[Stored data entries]
****************************************

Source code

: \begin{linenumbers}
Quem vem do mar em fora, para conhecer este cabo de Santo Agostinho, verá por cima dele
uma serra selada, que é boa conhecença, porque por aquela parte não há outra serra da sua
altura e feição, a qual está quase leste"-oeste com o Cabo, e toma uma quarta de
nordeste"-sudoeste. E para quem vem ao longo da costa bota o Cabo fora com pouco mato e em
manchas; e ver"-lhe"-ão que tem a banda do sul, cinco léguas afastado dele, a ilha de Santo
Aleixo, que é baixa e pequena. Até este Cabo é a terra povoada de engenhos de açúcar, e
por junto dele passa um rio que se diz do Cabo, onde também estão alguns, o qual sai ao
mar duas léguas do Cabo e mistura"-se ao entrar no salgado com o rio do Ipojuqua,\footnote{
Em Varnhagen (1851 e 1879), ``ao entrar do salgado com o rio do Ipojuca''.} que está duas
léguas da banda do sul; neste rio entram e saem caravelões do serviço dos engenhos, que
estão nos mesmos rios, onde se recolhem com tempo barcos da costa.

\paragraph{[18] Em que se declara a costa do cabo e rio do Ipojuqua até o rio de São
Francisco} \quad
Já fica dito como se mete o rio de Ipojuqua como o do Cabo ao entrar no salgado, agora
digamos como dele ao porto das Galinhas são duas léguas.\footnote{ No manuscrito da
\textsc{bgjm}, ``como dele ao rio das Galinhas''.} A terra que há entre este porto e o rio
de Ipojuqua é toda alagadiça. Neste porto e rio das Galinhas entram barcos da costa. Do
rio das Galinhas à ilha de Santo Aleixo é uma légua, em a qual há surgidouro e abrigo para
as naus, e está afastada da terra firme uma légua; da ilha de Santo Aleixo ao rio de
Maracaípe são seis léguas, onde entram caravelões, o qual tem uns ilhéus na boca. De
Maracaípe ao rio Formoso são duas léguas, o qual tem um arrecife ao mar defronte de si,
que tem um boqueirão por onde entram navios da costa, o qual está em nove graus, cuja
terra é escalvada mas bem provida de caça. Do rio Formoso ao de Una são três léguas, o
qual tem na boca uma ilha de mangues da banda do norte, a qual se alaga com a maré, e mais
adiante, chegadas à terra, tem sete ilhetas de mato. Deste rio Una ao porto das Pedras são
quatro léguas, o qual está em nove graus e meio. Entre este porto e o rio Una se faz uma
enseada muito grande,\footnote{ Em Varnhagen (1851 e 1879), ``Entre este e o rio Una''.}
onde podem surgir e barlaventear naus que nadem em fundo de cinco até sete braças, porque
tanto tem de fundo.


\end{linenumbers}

****************************************

_Action item_.
Starting at the line that has "mar duas léguas" and ending at the line that has "qual tem na", please write out the lines above exactly, leaving out all others.

_Exercise result_.
mar duas léguas do Cabo e mistura"-se ao entrar no salgado com o rio do Ipojuqua,\footnote{
Em Varnhagen (1851 e 1879), ``ao entrar do salgado com o rio do Ipojuca''.} que está duas
léguas da banda do sul; neste rio entram e saem caravelões do serviço dos engenhos, que
estão nos mesmos rios, onde se recolhem com tempo barcos da costa.

\paragraph{[18] Em que se declara a costa do cabo e rio do Ipojuqua até o rio de São
Francisco} \quad
Já fica dito como se mete o rio de Ipojuqua como o do Cabo ao entrar no salgado, agora
digamos como dele ao porto das Galinhas são duas léguas.\footnote{ No manuscrito da
\textsc{bgjm}, ``como dele ao rio das Galinhas''.} A terra que há entre este porto e o rio
de Ipojuqua é toda alagadiça. Neste porto e rio das Galinhas entram barcos da costa. Do
rio das Galinhas à ilha de Santo Aleixo é uma légua, em a qual há surgidouro e abrigo para
as naus, e está afastada da terra firme uma légua; da ilha de Santo Aleixo ao rio de
Maracaípe são seis léguas, onde entram caravelões, o qual tem uns ilhéus na boca. De
Maracaípe ao rio Formoso são duas léguas, o qual tem um arrecife ao mar defronte de si,
que tem um boqueirão por onde entram navios da costa, o qual está em nove graus, cuja
terra é escalvada mas bem provida de caça. Do rio Formoso ao de Una são três léguas, o
qual tem na boca uma ilha de mangues da banda do norte, a qual se alaga com a maré, e mais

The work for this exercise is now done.